R - Pas encore, mais la publication de cet audit est la preuve que la Commission européenne veut s'intéresser au fait urbain. Nos concitoyens ont longtemps eu l'impression que l'Europe s'occupait avant tout d'agriculture, alors que 80 % d'entre eux sont citadins. Depuis deux ans, la Commission européenne se recentre sur la politique de la ville, comme en témoigne l'ouverture en cours des crédits européens pour les quartiers en difficulté. Ce changement de cap européen est fondamental. Outre les fonds qu'il rend disponible, il permettra de rapprocher les citadins de la construction européenne. L'audit montre bien que le manque de participation citoyenne des urbains dans leur cité est un des premiers problèmes à régler pour améliorer leur cadre de vie.
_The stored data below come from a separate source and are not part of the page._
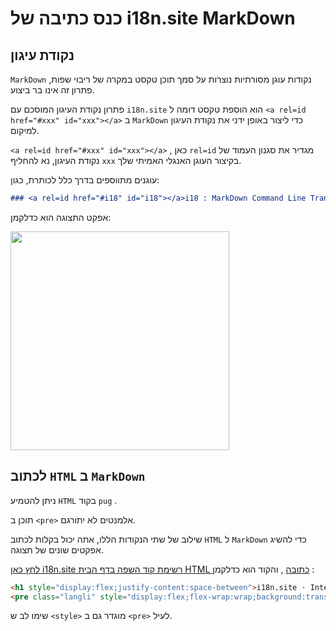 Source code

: # כנס כתיבה של i18n.site MarkDown

## נקודת עיגון

`MarkDown` נקודות עוגן מסורתיות נוצרות על סמך תוכן טקסט במקרה של ריבוי שפות, פתרון זה אינו בר ביצוע.

פתרון נקודת העיגון המוסכם עם `i18n.site` הוא הוספת טקסט דומה ל `<a rel=id href="#xxx" id="xxx"></a>` ב `MarkDown` כדי ליצור באופן ידני את נקודת העיגון למיקום.

`<a rel=id href="#xxx" id="xxx"></a>` , כאן `rel=id` מגדיר את סגנון העמוד של נקודת העיגון, נא להחליף `xxx` בקיצור העוגן האנגלי האמיתי שלך.

עוגנים מתווספים בדרך כלל לכותרת, כגון:

```md
### <a rel=id href="#i18" id="i18"></a>i18 : MarkDown Command Line Translation Tool
```

אפקט התצוגה הוא כדלקמן:

<img src="//p.3ti.site/1721381136.avif" width="350">

## לכתוב `HTML` ב `MarkDown`

ניתן להטמיע `HTML` בקוד `pug` .

תוכן ב `<pre>` אלמנטים לא יתורגם.

שילוב של שתי הנקודות הללו, אתה יכול בקלות לכתוב `HTML` ל `MarkDown` כדי להשיג אפקטים שונים של תצוגה.

[לחץ כאן i18n.site רשימת קוד השפה בדף הבית HTML כתובה](//raw.githubusercontent.com/i18n-site/md/main/zh/README.md) , והקוד הוא כדלקמן :

```html
<h1 style="display:flex;justify-content:space-between">i18n.site ⋅ International Solutions<img src="//p.3ti.site/logo.svg" style="user-select:none;margin-top:-1px;width:42px"></h1>
<pre class="langli" style="display:flex;flex-wrap:wrap;background:transparent;border:1px solid #eee;font-size:12px;box-shadow:0 0 3px inset #eee;padding:12px 5px 4px 12px;justify-content:space-between;"><style>pre.langli i{font-weight:300;font-family:s;margin-right:2px;margin-bottom:8px;font-style:normal;color:#666;border-bottom:1px dashed #ccc;}</style><i>English</i><i>简体中文</i><i>Deutsch</i> … …</pre>
```

שימו לב ש `<style>` מוגדר גם ב `<pre>` לעיל.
Q - La ville européenne existe-t-elle ?
R - Au-delà des spécificités locales, l'audit la dessine assez nettement : c'est une ville dont la population vieillit, formée de plus en plus de famille monoparentales, qui est particulièrement touchée par le chômage et a du mal à utiliser les transports collectifs Identifier les caractéristiques de la ville européenne, c'est ouvrir la porte à une réflexion européenne sur la politique de la ville : cela permet d'augmenter les crédits publics qui lui sont destinés, mais cela permet aussi de trouver des solutions innovantes en s'inspirant des initiatives de quinze pays au lieu d'un seul.
Q - A l'heure où l'on prône les vertus de la décentralisation et de la proximité en politique, n'est-ce pas contradictoire d'aller chercher l'Europe pour y parvenir ?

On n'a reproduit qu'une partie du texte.